*Task objective:*
Identify each line below containing the string "prescribed" and copy it.

*Input data:*
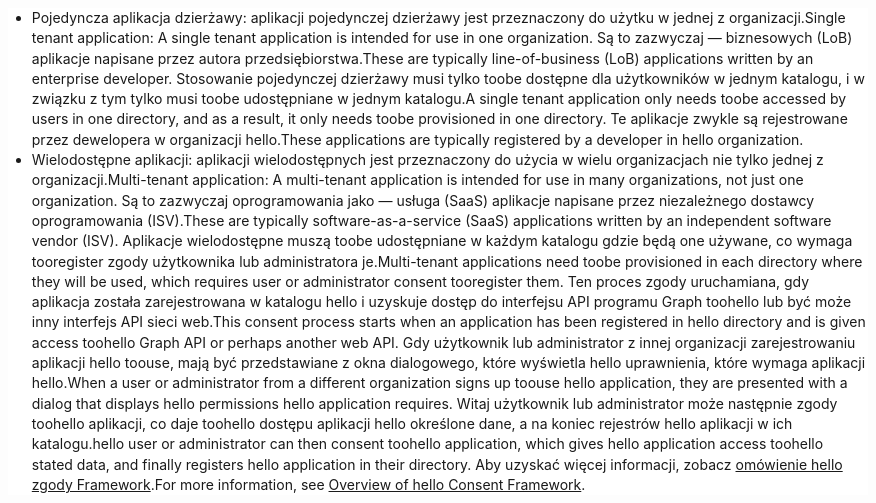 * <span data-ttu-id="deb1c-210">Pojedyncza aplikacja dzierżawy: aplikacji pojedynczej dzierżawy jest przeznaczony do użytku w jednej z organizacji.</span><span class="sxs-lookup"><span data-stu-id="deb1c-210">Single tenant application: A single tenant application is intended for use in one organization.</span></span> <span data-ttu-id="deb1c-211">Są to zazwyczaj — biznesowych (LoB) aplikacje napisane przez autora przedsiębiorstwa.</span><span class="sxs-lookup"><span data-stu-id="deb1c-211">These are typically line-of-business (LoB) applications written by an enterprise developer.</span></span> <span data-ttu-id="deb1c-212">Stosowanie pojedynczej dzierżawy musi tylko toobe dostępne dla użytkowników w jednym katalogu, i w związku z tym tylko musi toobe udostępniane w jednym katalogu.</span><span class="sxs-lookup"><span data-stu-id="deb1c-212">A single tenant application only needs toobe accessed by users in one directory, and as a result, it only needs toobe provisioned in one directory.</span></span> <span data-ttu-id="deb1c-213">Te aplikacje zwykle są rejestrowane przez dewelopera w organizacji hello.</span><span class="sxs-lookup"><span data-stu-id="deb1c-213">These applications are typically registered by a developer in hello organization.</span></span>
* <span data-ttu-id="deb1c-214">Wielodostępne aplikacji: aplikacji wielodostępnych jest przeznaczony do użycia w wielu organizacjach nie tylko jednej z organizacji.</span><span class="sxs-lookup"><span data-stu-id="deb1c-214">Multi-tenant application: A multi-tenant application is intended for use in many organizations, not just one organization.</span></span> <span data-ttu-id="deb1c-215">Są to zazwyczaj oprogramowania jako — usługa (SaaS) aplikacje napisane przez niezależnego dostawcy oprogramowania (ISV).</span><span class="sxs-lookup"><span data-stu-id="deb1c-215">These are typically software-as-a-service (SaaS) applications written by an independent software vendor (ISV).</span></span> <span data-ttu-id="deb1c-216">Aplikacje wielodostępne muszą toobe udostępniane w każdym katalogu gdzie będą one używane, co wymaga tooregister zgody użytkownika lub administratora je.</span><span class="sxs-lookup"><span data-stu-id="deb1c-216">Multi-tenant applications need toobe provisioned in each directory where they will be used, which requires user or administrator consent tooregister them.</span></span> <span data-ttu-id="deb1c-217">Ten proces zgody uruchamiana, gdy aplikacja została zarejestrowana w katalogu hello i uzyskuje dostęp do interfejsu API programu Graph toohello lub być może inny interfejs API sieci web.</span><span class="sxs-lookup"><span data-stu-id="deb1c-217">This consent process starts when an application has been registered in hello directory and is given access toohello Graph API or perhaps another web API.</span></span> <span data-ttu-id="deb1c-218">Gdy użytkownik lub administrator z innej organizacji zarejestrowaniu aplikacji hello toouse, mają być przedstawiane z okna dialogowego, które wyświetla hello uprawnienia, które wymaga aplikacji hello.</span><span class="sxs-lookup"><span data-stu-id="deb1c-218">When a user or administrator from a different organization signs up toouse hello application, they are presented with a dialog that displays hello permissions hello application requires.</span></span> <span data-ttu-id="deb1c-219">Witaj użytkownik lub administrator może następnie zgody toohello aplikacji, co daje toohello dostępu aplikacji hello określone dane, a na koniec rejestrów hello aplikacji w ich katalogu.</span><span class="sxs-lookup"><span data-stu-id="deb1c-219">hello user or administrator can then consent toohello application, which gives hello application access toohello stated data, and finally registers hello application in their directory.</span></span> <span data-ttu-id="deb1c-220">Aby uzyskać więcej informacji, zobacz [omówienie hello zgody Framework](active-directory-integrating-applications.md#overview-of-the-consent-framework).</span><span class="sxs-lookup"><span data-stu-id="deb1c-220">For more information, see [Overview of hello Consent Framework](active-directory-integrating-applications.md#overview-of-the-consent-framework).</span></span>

---

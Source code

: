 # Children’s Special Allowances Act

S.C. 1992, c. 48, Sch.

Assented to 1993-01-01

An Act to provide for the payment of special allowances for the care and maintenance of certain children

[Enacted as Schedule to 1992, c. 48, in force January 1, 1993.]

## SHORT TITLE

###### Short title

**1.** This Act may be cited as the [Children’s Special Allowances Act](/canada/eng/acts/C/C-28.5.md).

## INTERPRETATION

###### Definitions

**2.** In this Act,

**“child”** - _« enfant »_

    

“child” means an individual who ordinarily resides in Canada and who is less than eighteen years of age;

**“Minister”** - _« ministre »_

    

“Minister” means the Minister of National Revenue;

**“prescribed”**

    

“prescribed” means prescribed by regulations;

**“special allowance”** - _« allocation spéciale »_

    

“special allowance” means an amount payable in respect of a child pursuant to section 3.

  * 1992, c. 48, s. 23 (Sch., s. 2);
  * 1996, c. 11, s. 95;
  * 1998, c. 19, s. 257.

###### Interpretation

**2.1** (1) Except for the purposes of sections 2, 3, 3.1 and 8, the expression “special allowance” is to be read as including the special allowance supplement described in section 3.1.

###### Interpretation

==

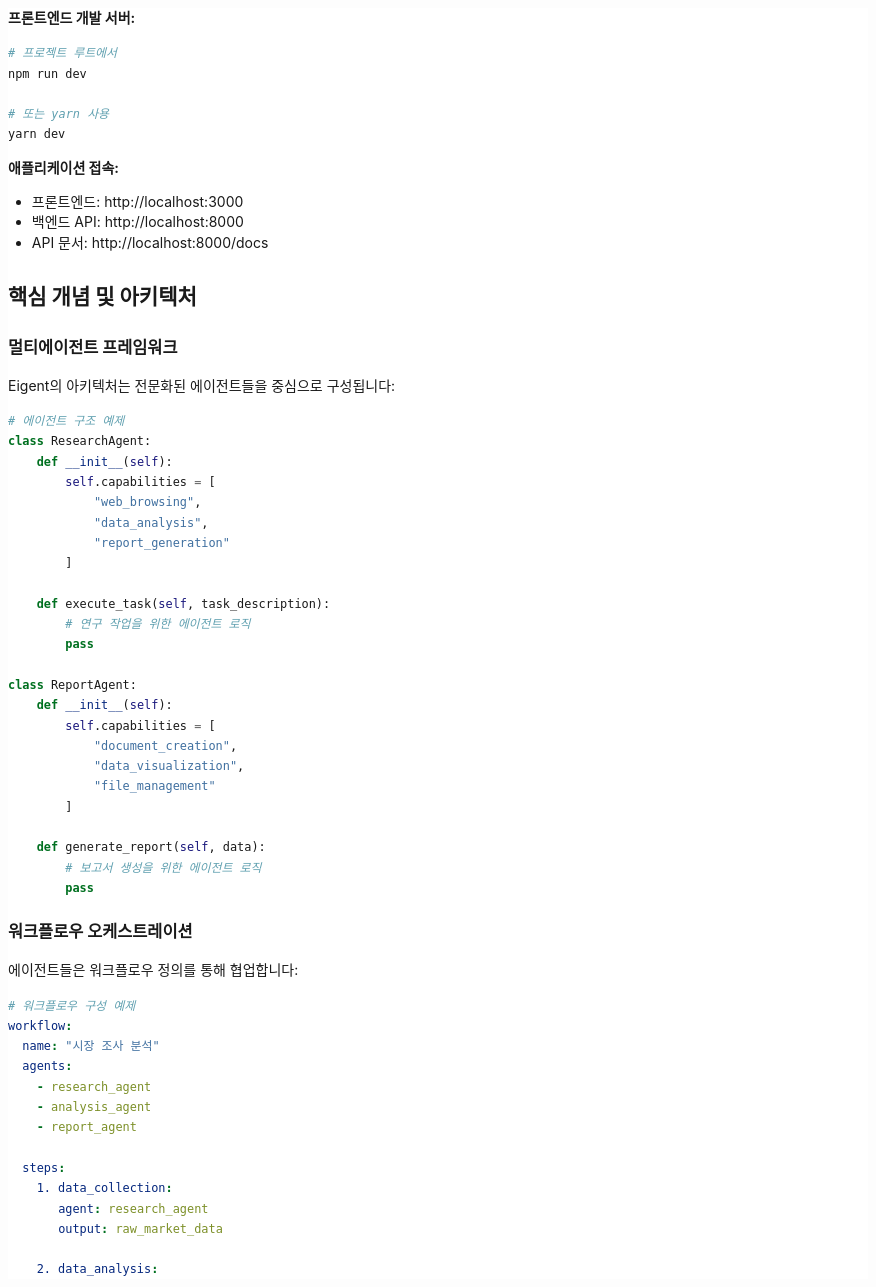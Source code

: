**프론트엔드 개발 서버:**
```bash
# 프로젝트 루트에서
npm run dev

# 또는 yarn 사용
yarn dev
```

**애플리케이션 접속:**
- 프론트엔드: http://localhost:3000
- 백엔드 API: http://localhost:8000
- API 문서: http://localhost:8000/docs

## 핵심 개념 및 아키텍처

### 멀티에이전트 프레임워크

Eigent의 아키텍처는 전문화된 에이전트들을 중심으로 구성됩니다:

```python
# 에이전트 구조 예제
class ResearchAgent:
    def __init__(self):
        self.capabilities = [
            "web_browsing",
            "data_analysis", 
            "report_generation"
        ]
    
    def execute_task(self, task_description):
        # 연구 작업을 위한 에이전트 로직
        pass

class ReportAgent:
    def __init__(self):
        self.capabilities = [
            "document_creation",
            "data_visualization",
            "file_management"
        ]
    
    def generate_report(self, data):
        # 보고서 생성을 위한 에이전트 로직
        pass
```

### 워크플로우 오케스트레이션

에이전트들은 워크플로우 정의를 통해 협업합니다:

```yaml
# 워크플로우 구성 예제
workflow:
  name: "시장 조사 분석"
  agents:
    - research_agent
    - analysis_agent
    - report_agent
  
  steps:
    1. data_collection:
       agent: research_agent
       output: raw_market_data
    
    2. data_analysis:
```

*Output below:*
**“prescribed”**
“prescribed” means prescribed by regulations;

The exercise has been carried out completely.